- Château Ausone
- St Emilion
- Merlot / Cabernet Franc
- 2027 - 2040
- Case size
- Available Now
Neal Martin, February 2022,
The 2019 Chapelle d’Ausone, which represents around one-third of the production, has a very expressive bouquet of well-defined red berry fruit, cedar and touches of graphite. Undergrowth and hints of sage emerge with aeration. The palate is medium-bodied with grainy tannins and very well balanced, the Cabernet Franc (40%) again lending a real Left Bank identity toward the finish. Very fine. Drink 2025-2045
Antonio Galloni, February 2022,
The 2019 Chapelle d'Ausone is dense, powerful and beautifully layered in the glass. Wild red cherry, plum, exotic spice, dried flowers, mocha, rose petal and espresso are some of the many notes that give the bouquet its beguiling personality. There's real textural intensity and resonance here. As has been the case for some time, Chapelle d'Ausone is superb. If anything, it suffers from the perception of being a 'second wine.' It is that only in name. Drink 2024-2039
Jancis Robinson, June 2020,
Purple-crimson. Fragrant floral, dark-fruit and liquorice notes. Palate delicate and lithe with very fine tannins. Almost weightless but the structure is there. Long, clean, persistent finish. A bit reticent but fine. Drink 2026-2036 (JL)
WK, April 2022,
A blend of wine from young vines with a few barriques of declassified Ausone (though anything that doesn't make the grade is sold off in bulk), the 2019 Chapelle d'Ausone exhibits attractive aromas of cherries, sweet berry fruit, violets, spices, rose petals and pencil shavings. Medium to full-bodied, velvety and seamless, it's elegant and refined, with a deep core of fruit and impeccable balance. Drink 2025 - 2045
Known the world over for its magnificent terroir, Château Ausone is located at the core of St. Emilion at the top of a south facing hillside. It is here where one can breathe in the spectacular views over the Dordogne Valley. Breathing in to prevent a heart attack may not be such a bad idea either as its steep, slippery and ancient cobbled one-lane road is absolutely frightening. But after reaching its heights, one is transported to calm serenity by its cathedral-like hushed presence and of course its profound and silky wines.Ausone takes its name from the Roman poet Ausonius who supposedly owned vineyards around St. Emilion many years ago, and although he has long departed another creator has taken his place. Since the mid 1990s, the meticulous and thorough Alain Vauthier has been in charge of this historic estate. No expense has been spared in helping him create the most alluring wines possible. Notably modern in style, they are rich and clean with nuances of fine new oak barrels and opulent fruit. Despite his success, the same problem remains - very little wine. Its vineyard area measures less than 1/5 the size of neighbouring Cheval Blanc.

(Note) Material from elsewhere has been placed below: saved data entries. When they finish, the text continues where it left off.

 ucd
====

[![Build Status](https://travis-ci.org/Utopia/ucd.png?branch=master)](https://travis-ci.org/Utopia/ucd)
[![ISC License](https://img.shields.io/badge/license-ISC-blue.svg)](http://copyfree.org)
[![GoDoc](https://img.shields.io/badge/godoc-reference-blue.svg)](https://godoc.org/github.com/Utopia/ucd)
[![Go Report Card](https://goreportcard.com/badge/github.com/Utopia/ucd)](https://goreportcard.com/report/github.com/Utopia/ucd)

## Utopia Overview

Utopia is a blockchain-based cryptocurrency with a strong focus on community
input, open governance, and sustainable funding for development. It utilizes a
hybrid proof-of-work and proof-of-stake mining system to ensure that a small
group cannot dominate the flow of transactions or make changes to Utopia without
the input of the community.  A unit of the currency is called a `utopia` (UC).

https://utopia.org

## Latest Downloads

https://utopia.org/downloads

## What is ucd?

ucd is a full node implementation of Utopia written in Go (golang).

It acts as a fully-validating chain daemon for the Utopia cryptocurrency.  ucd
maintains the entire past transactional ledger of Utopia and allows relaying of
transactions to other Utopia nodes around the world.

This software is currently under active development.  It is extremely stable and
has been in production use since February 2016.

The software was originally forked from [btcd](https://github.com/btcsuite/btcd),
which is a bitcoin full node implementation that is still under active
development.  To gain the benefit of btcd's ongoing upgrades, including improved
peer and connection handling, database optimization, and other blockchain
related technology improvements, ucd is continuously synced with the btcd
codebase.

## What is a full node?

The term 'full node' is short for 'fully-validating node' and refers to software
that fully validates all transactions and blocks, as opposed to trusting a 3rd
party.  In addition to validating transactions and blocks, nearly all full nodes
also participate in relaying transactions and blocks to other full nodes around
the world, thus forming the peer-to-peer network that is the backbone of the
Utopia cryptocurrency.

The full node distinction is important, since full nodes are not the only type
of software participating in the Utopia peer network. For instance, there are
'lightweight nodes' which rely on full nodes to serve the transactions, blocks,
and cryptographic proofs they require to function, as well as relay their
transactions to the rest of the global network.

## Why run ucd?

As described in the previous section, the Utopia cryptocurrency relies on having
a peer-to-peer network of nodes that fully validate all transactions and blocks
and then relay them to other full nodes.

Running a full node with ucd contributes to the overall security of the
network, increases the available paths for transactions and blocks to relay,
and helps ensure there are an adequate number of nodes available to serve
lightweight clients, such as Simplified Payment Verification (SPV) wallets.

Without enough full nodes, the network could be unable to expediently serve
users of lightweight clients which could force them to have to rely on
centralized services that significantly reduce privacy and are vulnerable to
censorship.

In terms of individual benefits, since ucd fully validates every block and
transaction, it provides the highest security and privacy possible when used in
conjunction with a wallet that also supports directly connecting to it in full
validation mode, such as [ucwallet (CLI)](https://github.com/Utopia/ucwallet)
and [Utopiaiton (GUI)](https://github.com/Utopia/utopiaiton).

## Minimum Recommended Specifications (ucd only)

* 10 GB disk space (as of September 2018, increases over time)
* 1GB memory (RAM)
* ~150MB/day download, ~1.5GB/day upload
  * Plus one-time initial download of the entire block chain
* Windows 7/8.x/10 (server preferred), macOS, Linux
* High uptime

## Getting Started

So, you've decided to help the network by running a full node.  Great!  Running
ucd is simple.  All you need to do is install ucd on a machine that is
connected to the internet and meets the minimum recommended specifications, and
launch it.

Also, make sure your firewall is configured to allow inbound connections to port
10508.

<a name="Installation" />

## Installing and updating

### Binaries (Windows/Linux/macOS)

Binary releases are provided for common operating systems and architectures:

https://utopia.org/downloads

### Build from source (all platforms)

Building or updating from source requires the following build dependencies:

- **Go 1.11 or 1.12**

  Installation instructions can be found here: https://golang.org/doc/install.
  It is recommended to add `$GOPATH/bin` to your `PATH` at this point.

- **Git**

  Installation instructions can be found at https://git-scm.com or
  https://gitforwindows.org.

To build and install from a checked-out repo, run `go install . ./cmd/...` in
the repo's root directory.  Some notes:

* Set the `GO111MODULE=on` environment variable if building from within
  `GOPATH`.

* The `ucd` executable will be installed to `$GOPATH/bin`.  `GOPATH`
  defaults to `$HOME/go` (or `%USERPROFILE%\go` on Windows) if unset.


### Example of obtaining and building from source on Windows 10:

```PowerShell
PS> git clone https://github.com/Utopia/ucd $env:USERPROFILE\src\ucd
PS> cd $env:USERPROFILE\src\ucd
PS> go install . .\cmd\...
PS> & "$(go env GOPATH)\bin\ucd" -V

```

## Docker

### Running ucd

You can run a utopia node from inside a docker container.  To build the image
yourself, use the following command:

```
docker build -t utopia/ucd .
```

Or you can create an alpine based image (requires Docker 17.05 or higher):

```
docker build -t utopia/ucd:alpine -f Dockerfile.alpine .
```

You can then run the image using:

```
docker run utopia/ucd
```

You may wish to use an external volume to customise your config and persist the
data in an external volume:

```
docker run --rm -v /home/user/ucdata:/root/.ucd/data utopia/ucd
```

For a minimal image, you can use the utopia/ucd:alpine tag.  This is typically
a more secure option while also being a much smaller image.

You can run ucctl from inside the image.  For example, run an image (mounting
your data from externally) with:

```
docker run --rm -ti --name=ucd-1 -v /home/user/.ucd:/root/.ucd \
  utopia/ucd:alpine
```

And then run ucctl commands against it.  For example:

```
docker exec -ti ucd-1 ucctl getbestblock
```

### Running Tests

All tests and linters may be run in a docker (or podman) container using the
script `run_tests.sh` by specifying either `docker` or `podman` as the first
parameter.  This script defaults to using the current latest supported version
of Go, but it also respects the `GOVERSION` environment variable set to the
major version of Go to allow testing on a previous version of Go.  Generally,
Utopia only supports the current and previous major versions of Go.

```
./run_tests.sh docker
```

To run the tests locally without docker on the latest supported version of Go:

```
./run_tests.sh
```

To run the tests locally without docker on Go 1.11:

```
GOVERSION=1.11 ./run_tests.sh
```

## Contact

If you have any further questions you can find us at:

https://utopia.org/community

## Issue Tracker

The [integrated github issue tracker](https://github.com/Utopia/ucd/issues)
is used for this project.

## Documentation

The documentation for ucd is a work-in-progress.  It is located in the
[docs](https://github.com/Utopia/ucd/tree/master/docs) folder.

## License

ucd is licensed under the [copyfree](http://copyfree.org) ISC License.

South of Pomerol lies the medieval, perched village of St Emilion. Surrounding St Emilion are vines that produce round, rich and often hedonistic wines. Despite a myriad of soil types, two main ones dominate - the gravelly, limestone slopes that delve down to the valley from the plateau and the valley itself which is comprised of limestone, gravel, clay and sand. Despite St Emilion's popularity today, it was not until the 1980s to early 1990s that attention was brought to this region. Robert Parker, the famous wine critic, began reviewing their Merlot-dominated wines and giving them hefty scores. The rest is history as they say. Similar to the Médoc, there is a classification system in place which dates from 1955 and outlines several levels of quality. These include its regional appellation of St Emilion, St Emilion Grand Cru, St Emilion Grand Cru Classé and St Emilion Premier Grand Cru Classé, which is further divided into "A" (Ausone and Cheval Blanc) and "B" (including Angélus, Canon, Figeac and a handful of others). To ensure better accuracy, the classification is redone every 10 years enabling certain châteaux to be upgraded or downgraded depending on on the quality of their more recent vintages.